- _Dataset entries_
__________
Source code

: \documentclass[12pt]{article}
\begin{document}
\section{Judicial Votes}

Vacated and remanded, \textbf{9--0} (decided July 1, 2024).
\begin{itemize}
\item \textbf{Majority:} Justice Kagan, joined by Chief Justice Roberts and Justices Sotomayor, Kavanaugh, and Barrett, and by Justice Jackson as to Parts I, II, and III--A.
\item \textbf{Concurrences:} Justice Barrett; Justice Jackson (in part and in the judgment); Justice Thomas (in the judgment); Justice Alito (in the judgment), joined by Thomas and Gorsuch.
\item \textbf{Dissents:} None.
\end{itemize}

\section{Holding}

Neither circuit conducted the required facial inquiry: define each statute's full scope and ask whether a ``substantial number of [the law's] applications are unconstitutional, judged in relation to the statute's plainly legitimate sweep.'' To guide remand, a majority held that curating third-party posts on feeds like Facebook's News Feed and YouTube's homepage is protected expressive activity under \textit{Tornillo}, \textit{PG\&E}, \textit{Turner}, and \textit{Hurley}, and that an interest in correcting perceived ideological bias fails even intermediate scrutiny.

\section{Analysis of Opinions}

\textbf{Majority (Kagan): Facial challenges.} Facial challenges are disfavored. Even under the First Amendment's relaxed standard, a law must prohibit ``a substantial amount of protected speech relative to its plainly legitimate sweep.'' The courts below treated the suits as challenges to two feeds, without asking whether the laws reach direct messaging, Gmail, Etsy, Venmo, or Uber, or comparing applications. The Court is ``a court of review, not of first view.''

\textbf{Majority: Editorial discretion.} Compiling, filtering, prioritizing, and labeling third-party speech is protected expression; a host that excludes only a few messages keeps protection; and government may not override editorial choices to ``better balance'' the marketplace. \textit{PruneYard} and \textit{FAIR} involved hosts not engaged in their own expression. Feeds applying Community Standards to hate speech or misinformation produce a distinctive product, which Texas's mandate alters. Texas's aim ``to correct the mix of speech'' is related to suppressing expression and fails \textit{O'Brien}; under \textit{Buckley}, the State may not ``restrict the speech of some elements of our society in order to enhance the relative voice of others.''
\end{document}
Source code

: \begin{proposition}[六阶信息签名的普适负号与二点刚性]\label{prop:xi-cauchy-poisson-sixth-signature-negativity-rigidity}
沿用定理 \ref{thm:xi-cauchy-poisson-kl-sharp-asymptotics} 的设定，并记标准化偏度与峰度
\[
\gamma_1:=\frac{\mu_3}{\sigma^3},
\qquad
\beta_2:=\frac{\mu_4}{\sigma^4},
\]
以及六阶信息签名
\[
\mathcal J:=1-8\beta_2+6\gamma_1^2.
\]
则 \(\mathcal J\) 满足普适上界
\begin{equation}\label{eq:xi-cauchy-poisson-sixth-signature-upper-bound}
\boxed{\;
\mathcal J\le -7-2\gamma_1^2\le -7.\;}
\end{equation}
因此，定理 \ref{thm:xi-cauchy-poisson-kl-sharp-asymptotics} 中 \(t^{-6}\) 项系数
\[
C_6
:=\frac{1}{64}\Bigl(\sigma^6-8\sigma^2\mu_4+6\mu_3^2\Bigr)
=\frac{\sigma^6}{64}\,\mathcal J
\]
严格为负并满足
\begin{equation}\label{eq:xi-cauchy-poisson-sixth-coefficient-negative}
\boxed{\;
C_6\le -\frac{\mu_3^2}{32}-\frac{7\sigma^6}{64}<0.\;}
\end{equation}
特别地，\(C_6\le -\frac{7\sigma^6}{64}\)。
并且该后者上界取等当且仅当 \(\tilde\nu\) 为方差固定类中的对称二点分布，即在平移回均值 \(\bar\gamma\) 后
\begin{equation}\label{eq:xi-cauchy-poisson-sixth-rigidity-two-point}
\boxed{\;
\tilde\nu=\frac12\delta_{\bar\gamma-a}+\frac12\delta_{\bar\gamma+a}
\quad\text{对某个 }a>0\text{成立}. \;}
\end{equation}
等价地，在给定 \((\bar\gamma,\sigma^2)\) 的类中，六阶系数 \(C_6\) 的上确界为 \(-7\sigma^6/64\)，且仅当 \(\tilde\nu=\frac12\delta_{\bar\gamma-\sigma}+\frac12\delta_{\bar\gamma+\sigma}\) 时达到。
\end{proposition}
__________
- _EXERCISE DESCRIPTION_
Each line of the records that contains the string "signature" must be copied.

- _EXERCISE RESULT_
: \begin{proposition}[六阶信息签名的普适负号与二点刚性]\label{prop:xi-cauchy-poisson-sixth-signature-negativity-rigidity}
\begin{equation}\label{eq:xi-cauchy-poisson-sixth-signature-upper-bound}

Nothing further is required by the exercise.